+++ RECORDS FOR PROCESSING +++

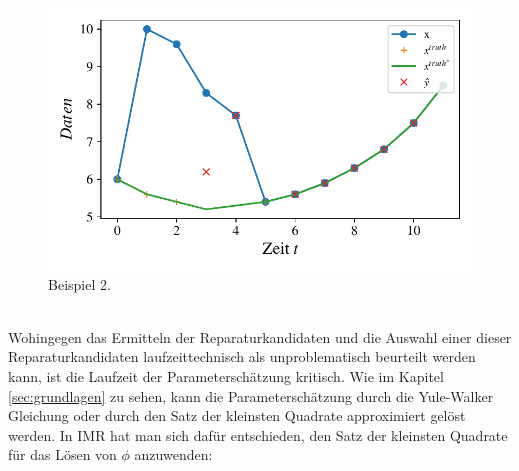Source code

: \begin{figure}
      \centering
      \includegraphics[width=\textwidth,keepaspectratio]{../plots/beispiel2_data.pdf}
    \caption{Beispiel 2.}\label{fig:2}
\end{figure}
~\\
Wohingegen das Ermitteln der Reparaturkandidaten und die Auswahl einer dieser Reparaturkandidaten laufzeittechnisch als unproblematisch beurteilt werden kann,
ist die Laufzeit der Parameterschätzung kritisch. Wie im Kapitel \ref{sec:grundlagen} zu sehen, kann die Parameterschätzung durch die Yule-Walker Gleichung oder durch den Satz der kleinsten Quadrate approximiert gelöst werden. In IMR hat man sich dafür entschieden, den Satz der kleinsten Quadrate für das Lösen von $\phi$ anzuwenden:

+++
+++ RECORDS FOR PROCESSING +++

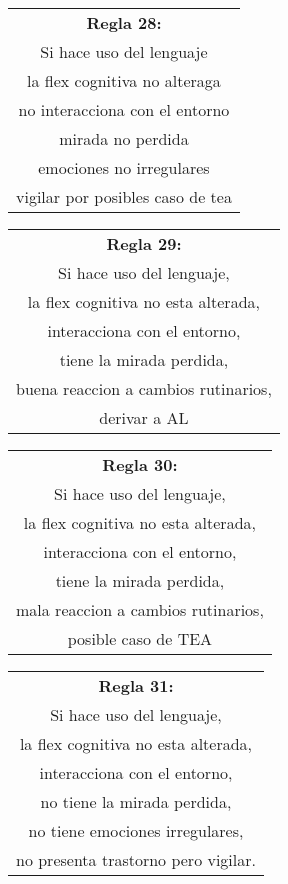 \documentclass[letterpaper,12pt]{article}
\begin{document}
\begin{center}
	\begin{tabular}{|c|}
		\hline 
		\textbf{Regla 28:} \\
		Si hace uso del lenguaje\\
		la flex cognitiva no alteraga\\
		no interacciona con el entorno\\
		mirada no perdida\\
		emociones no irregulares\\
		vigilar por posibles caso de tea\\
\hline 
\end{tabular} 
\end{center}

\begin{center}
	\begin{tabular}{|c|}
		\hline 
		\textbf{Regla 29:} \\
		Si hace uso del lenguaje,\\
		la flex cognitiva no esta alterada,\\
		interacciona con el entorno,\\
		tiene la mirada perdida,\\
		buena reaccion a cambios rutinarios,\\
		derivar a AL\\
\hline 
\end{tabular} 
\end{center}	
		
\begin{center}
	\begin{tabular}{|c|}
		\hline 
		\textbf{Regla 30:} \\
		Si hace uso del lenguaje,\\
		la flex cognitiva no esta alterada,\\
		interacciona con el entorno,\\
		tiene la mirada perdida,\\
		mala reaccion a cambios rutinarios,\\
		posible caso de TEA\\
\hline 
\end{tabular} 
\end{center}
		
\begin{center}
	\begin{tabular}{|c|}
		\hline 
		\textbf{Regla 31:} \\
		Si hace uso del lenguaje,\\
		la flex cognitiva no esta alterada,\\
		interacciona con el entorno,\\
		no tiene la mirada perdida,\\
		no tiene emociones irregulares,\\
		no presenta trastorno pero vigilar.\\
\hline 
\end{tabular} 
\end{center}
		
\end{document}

+++

WHAT THE EXERCISE ASKS -
Although pictures appear among the records above, write out exactly only the lines from the one that has "Source code" through the one that has "ist die Laufzeit", and leave the pictures out.

OUTPUT FOR THIS EXERCISE -
Source code

: \begin{figure}
      \centering
      \includegraphics[width=\textwidth,keepaspectratio]{../plots/beispiel2_data.pdf}
    \caption{Beispiel 2.}\label{fig:2}
\end{figure}
~\\
Wohingegen das Ermitteln der Reparaturkandidaten und die Auswahl einer dieser Reparaturkandidaten laufzeittechnisch als unproblematisch beurteilt werden kann,
ist die Laufzeit der Parameterschätzung kritisch. Wie im Kapitel \ref{sec:grundlagen} zu sehen, kann die Parameterschätzung durch die Yule-Walker Gleichung oder durch den Satz der kleinsten Quadrate approximiert gelöst werden. In IMR hat man sich dafür entschieden, den Satz der kleinsten Quadrate für das Lösen von $\phi$ anzuwenden:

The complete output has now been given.